Tabagisme dans les DROM : Les Antilles-Guyane s’en sortent plutôt bien

Tabagisme dans les DROM : Les Antilles-Guyane s’en sortent plutôt bien

Avec environ 75 000 décès annuels, le tabagisme reste la première source de « mortalité évitable », selon Santé Publique France (chiffres 2015). Les cancers liés au tabac représentent plus de 45 000 décès, suivis par les maladies cardiovasculaires (plus de 17 000). Au niveau national, les cancers constituent ainsi 61,7% des morts attribuables au tabagisme. Les taux varient cependant selon les différentes régions, et le tabagisme demeure la première cause de mortalité évitable.
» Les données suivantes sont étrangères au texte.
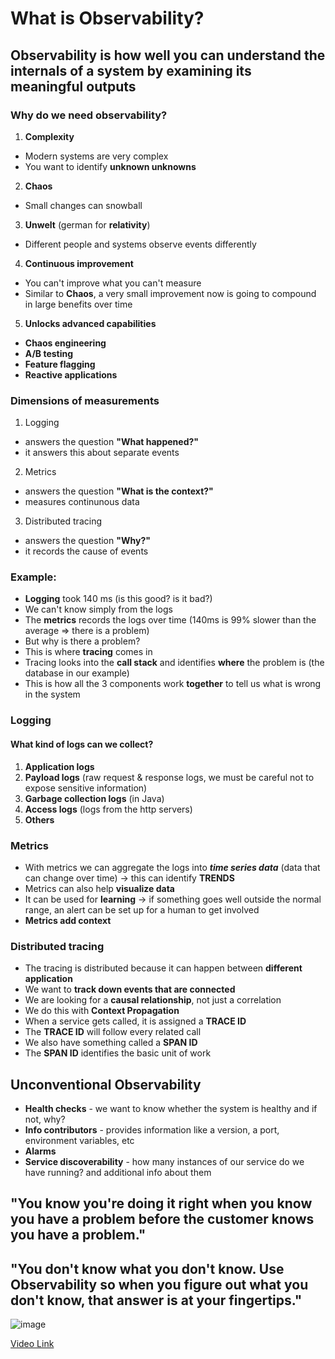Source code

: # What is Observability?

## Observability is how well you can understand the internals of a system by examining its meaningful outputs

### Why do we need observability?

1. **Complexity**
  * Modern systems are very complex
  * You want to identify **unknown unknowns**

2. **Chaos**
  * Small changes can snowball

3. **Unwelt** (german for **relativity**)
  * Different people and systems observe events differently

4. **Continuous improvement**
  * You can't improve what you can't measure
  * Similar to **Chaos**, a very small improvement now is going to compound in large benefits over time

5. **Unlocks advanced capabilities**
  * **Chaos engineering**
  * **A/B testing**
  * **Feature flagging**
  * **Reactive applications**

### Dimensions of measurements
1. Logging
  * answers the question **"What happened?"**
  * it answers this about separate events

2. Metrics
  * answers the question **"What is the context?"**
  * measures continunous data

3. Distributed tracing
  * answers the question **"Why?"**
  * it records the cause of events

### Example:
* **Logging** took 140 ms (is this good? is it bad?)
* We can't know simply from the logs
* The **metrics** records the logs over time (140ms is 99% slower than the average => there is a problem)
* But why is there a problem?
* This is where **tracing** comes in
* Tracing looks into the **call stack** and identifies **where** the problem is (the database in our example)
* This is how all the 3 components work **together** to tell us what is wrong in the system

### Logging
#### What kind of logs can we collect?
1. **Application logs**
2. **Payload logs** (raw request & response logs, we must be careful not to expose sensitive information)
3. **Garbage collection logs** (in Java)
4. **Access logs** (logs from the http servers)
5. **Others**

### Metrics
* With metrics we can aggregate the logs into __*time series data*__ (data that can change over time) -> this can identify **TRENDS**
* Metrics can also help **visualize data**
* It can be used for **learning** -> if something goes well outside the normal range, an alert can be set up for a human to get involved
* **Metrics add context**

### Distributed tracing
* The tracing is distributed because it can happen between **different application**
* We want to **track down events that are connected**
* We are looking for a **causal relationship**, not just a correlation
* We do this with **Context Propagation**
* When a service gets called, it is assigned a **TRACE ID**
* The **TRACE ID** will follow every related call
* We also have something called a **SPAN ID**
* The **SPAN ID** identifies the basic unit of work

## Unconventional Observability
* **Health checks** - we want to know whether the system is healthy and if not, why?
* **Info contributors** - provides information like a version, a port, environment variables, etc
* **Alarms**
* **Service discoverability** - how many instances of our service do we have running? and additional info about them

## "You know you're doing it right when you know you have a problem before the customer knows you have a problem."

## "You don't know what you don't know. Use Observability so when you figure out what you don't know, that answer is at your fingertips."

![image](https://github.com/bogdandragosvasile/UTCN_summer_2023/assets/36898665/c91c458d-53ff-4cac-8449-ed2f1ec13cb1)

[Video Link](https://www.youtube.com/watch?v=SqOtNXwZzDQ)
Pour Santé Publique France, « la prévalence du tabagisme reste très élevée en France et la pandémie actuelle ne doit pas briser la dynamique de baisse historique du tabagisme en France, avec 1,9 million de fumeurs quotidiens en moins entre 2014 et 2019 ». Aussi, dans le cadre de la présentation de la stratégie décennale de lutte contre le cancer, Santé publique France, l’Assurance Maladie et le ministère des Solidarité et de la Santé viennent de lancer, du 5 février au 5 mars 2021, une nouvelle campagne pour promouvoir la plateforme Tabac info service (appli, site Internet et par téléphone au 3989) qui propose un accompagnement personnalisé pour aider à arrêter de fumer.

L’occasion également pour Santé Publique France de présenter ses premières estimations régionales de mortalité attribuable au tabagisme (pour l’année 2015, hors Mayotte). Ces données inédites indiquent de fortes disparités sur le territoire. Les Antilles-Guyane, la Guadeloupe en particulier, font figures de bons élèves. « Si à l’échelle nationale, la part attribuable des décès est de 13%, elle varie de 3,5% en Guadeloupe à 15,5% en Corse, suivie du Grand Est (14,7%) et des Hauts de France (14,5%) », précise Santé Publique France. La proportion relevée en Guadeloupe est la plus faible de toutes celles observées dans les autres régions de France, chez les femmes comme chez les hommes. Le taux de décès attribuable au tabagisme était chez les hommes et les femmes respectivement de 5,9% et de 1,3% dans l’archipel, contre 19,3% et 6,9% pour la France entière.

Fractions régionales des décès attribuables au tabagisme par sexe relativement à la fraction France entière en 2015

Fractions régionales des décès attribuables au tabagisme par sexe relativement à la fraction France entière en 2015

La Martinique a également de bons chiffres. Sur l’année de référence, « le nombre total de décès attribuables au tabagisme a été estimé à 138, soit 4,5% du total des décès enregistrés la même année dans la région. Ce taux est près de trois fois inférieur à celui de la France entière la même année (13%) », constate Santé Publique France. Le taux de décès attribuable au tabagisme était respectivement, chez les hommes et les femmes, de 6,1% et de 3%, versus 19,3 % et 6,9% pour toute la France. Le rapport note qu’en Martinique le tabagisme est responsable d’une part importante des morts prématurées (survenant avant l’âge de 65 ans) : 7% des décès sont attribués au tabagisme avant cet âge.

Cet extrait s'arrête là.